Щёлк! — и брызжет болью, острее которой не бывает.
Щёлк! — зачем крошить меня на куски?
Щёлк! — почему я до сих пор ещё жив?..
Скоро портить домовые замки уже нет нужды: осенью стартуют занятия в ГИКе, и Эйзен выходит из заточения — преподавать. В память ли о былых заслугах или по учебной необходимости чиновники от искусства дают-таки вчерашнему мэтру должность — завкафедрой режиссёрского отделения.
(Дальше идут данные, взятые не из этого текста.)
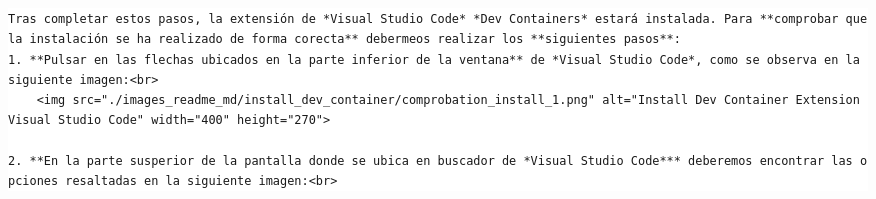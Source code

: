     Tras completar estos pasos, la extensión de *Visual Studio Code* *Dev Containers* estará instalada. Para **comprobar que la instalación se ha realizado de forma corecta** debermeos realizar los **siguientes pasos**:
    1. **Pulsar en las flechas ubicados en la parte inferior de la ventana** de *Visual Studio Code*, como se observa en la siguiente imagen:<br>
        <img src="./images_readme_md/install_dev_container/comprobation_install_1.png" alt="Install Dev Container Extension Visual Studio Code" width="400" height="270">

    2. **En la parte susperior de la pantalla donde se ubica en buscador de *Visual Studio Code*** deberemos encontrar las opciones resaltadas en la siguiente imagen:<br>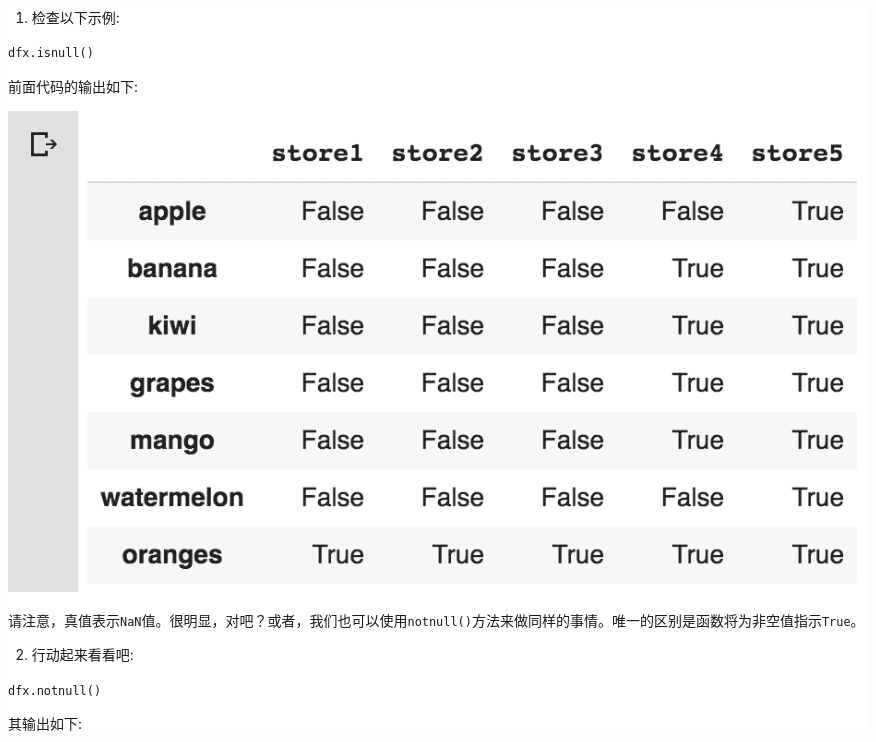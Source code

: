 1.  检查以下示例:

```py
dfx.isnull()
```

前面代码的输出如下:

![](img/946ee52d-bd39-488f-b49b-05bc45196f11.png)

请注意，真值表示`NaN`值。很明显，对吧？或者，我们也可以使用`notnull()`方法来做同样的事情。唯一的区别是函数将为非空值指示`True`。

2.  行动起来看看吧:

```py
dfx.notnull()
```

其输出如下:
И он живёт дальше — но по-прежнему в том странном раздвоении, что началось ещё при отплытии из Штатов. Изумрудная Свобода замахивалась тогда на него сердито факелом, выпроваживая из страны, и тело Эйзена, груженное на пароходный борт, послушно убывало. Душа же — оставалась: в сотне жестяных банок с самым дорогим ему на свете целлулоидом, что томился в темноте и духоте синклеровского сейфа, разлучённый с отцом-создателем.
Нет у него больше души — утратил. С радостью бы продал — обменял на заветную плёнку, — но нынче подобных сделок не предлагают, увы. И никаких сделок не предлагают — живи как есть. Хоть с душой, а хоть и без оной.
И он живёт, живёт. Тело его ходит на занятия, одетое в плюшевый американский пиджак, с ярко-жёлтым американским же портфелем в руке. Читает лекции — да такие, что студенты бегают за ним стайкой по коридорам с собачьей неразлучностью, еле забывая прикрывать распахнутые от восторга рты (их так и называют в ГИКе — эйзенщенята). Тело Эйзена пишет статьи и делает доклады на конференциях, всё более сложные и оттого всё менее кому-то нужные: монтаж осуждён как формальный приём, и главным качеством советского художника становится простота. Всё функционирует — и мозг, и мышцы, и язва язык — совершенно безупречно и абсолютно бездушно.
Он заставляет своё тело — бледное, как французский камамбер, и пухлое, как немецкая сарделька, — напрягаться физически. И с усмешкой наблюдает, словно со стороны, что оно задыхается и обмокает в натуге; отмечает уколы в сердце — то одна игла, а то уже и две-три. По мраморным лестницам ГИКа — бывшего ресторана “Яр” с высоченными потолками — не всходит, но взбегает, а после отдыхивается подолгу, не в силах начать лекцию. По тротуарам не шагает, а семенит, то и дело переходя на рысь и едва не запинаясь о собственные ботинки. Да и пусть бы! Споткнулось бы это тело, или задохнулось бы, или упало и сломало шею… Но нет, живёт. Уже и заканчивается тысяча девятьсот тридцать второй, и наполовину истекает тридцать третий — живёт. Удивительное дело. Он-то полагал, что жить без души — невозможно.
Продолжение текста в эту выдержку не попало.